===== EXERCISE MATERIAL =====
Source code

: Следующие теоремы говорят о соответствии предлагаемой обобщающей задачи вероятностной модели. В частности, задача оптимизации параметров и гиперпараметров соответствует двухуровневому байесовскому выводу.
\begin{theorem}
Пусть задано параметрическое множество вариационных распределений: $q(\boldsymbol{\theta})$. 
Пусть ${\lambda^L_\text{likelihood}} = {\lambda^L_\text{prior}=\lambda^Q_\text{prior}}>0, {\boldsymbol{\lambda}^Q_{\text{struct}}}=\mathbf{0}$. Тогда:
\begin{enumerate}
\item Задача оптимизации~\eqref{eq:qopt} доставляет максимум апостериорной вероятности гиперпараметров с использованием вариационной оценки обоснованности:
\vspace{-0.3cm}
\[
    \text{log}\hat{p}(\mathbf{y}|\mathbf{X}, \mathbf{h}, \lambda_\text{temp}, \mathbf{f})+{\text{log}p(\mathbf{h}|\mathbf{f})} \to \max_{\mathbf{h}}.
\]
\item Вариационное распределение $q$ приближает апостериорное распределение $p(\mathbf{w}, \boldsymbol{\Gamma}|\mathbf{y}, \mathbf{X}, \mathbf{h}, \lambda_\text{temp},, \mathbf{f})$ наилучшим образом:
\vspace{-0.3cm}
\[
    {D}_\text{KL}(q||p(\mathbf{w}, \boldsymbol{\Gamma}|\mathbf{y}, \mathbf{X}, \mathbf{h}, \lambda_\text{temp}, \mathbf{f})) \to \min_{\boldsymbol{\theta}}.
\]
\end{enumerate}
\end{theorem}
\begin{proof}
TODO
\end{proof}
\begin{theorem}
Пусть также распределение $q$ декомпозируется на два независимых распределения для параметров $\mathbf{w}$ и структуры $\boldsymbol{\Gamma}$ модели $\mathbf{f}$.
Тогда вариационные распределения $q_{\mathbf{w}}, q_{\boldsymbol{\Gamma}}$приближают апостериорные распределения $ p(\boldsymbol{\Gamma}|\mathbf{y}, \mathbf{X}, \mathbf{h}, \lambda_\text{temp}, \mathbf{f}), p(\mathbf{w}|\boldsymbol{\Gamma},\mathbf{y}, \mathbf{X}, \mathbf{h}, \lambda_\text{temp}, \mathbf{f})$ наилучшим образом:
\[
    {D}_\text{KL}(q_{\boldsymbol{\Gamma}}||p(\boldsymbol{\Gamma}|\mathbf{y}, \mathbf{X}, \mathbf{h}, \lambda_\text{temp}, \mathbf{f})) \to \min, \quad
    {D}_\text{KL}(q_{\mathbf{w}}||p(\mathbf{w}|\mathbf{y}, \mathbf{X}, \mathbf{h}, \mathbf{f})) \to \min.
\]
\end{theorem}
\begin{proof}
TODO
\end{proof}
=====
» **WHAT IS BEING ASKED**: Read through the data and copy every line where "наилучшим" shows up.

» **TASK OUTPUT**:
\item Вариационное распределение $q$ приближает апостериорное распределение $p(\mathbf{w}, \boldsymbol{\Gamma}|\mathbf{y}, \mathbf{X}, \mathbf{h}, \lambda_\text{temp},, \mathbf{f})$ наилучшим образом:
Тогда вариационные распределения $q_{\mathbf{w}}, q_{\boldsymbol{\Gamma}}$приближают апостериорные распределения $ p(\boldsymbol{\Gamma}|\mathbf{y}, \mathbf{X}, \mathbf{h}, \lambda_\text{temp}, \mathbf{f}), p(\mathbf{w}|\boldsymbol{\Gamma},\mathbf{y}, \mathbf{X}, \mathbf{h}, \lambda_\text{temp}, \mathbf{f})$ наилучшим образом:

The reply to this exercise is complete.